Nothing in the records should change; write them all out exactly.

(Saved data entries)
· · · · · · ·
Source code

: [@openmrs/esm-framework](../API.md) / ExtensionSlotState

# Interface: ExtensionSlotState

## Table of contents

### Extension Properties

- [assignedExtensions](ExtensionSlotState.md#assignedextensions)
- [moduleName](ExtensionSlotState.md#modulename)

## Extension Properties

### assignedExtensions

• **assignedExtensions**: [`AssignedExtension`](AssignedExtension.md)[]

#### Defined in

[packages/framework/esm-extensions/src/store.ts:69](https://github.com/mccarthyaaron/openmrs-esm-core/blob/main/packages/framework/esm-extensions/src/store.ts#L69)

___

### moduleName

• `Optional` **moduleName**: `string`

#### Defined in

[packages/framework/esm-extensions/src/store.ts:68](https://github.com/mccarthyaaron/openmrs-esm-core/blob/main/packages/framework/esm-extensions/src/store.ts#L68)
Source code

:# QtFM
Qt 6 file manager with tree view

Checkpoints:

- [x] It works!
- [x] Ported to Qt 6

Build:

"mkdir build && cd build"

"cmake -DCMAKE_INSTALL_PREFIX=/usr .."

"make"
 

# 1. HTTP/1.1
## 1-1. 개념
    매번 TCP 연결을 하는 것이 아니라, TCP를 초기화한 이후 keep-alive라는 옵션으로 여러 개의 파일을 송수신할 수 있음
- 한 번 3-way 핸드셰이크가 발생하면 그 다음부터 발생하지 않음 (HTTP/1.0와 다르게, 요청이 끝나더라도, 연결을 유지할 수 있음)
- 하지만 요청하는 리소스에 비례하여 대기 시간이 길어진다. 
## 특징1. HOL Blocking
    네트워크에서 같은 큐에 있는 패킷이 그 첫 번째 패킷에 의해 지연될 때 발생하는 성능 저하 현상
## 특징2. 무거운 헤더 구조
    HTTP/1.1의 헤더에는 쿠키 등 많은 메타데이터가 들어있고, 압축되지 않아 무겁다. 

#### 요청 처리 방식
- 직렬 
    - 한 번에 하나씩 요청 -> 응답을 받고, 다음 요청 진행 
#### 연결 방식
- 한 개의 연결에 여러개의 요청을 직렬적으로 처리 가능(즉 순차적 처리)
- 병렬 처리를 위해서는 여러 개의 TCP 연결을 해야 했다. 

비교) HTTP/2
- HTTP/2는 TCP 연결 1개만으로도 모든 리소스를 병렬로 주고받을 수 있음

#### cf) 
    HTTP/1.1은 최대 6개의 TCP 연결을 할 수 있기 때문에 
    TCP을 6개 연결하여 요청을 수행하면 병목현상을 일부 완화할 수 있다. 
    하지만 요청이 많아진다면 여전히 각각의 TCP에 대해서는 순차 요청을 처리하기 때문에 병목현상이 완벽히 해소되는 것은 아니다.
· · · · · · ·
#### TASK SOLUTION
Source code

: [@openmrs/esm-framework](../API.md) / ExtensionSlotState

# Interface: ExtensionSlotState

## Table of contents

### Extension Properties

- [assignedExtensions](ExtensionSlotState.md#assignedextensions)
- [moduleName](ExtensionSlotState.md#modulename)

## Extension Properties

### assignedExtensions

• **assignedExtensions**: [`AssignedExtension`](AssignedExtension.md)[]

#### Defined in

[packages/framework/esm-extensions/src/store.ts:69](https://github.com/mccarthyaaron/openmrs-esm-core/blob/main/packages/framework/esm-extensions/src/store.ts#L69)

___

### moduleName

• `Optional` **moduleName**: `string`

#### Defined in

[packages/framework/esm-extensions/src/store.ts:68](https://github.com/mccarthyaaron/openmrs-esm-core/blob/main/packages/framework/esm-extensions/src/store.ts#L68)
Source code

:# QtFM
Qt 6 file manager with tree view

Checkpoints:

- [x] It works!
- [x] Ported to Qt 6

Build:

"mkdir build && cd build"

"cmake -DCMAKE_INSTALL_PREFIX=/usr .."

"make"
 

# 1. HTTP/1.1
## 1-1. 개념
    매번 TCP 연결을 하는 것이 아니라, TCP를 초기화한 이후 keep-alive라는 옵션으로 여러 개의 파일을 송수신할 수 있음
- 한 번 3-way 핸드셰이크가 발생하면 그 다음부터 발생하지 않음 (HTTP/1.0와 다르게, 요청이 끝나더라도, 연결을 유지할 수 있음)
- 하지만 요청하는 리소스에 비례하여 대기 시간이 길어진다. 
## 특징1. HOL Blocking
    네트워크에서 같은 큐에 있는 패킷이 그 첫 번째 패킷에 의해 지연될 때 발생하는 성능 저하 현상
## 특징2. 무거운 헤더 구조
    HTTP/1.1의 헤더에는 쿠키 등 많은 메타데이터가 들어있고, 압축되지 않아 무겁다. 

#### 요청 처리 방식
- 직렬 
    - 한 번에 하나씩 요청 -> 응답을 받고, 다음 요청 진행 
#### 연결 방식
- 한 개의 연결에 여러개의 요청을 직렬적으로 처리 가능(즉 순차적 처리)
- 병렬 처리를 위해서는 여러 개의 TCP 연결을 해야 했다. 

비교) HTTP/2
- HTTP/2는 TCP 연결 1개만으로도 모든 리소스를 병렬로 주고받을 수 있음

#### cf) 
    HTTP/1.1은 최대 6개의 TCP 연결을 할 수 있기 때문에 
    TCP을 6개 연결하여 요청을 수행하면 병목현상을 일부 완화할 수 있다. 
    하지만 요청이 많아진다면 여전히 각각의 TCP에 대해서는 순차 요청을 처리하기 때문에 병목현상이 완벽히 해소되는 것은 아니다.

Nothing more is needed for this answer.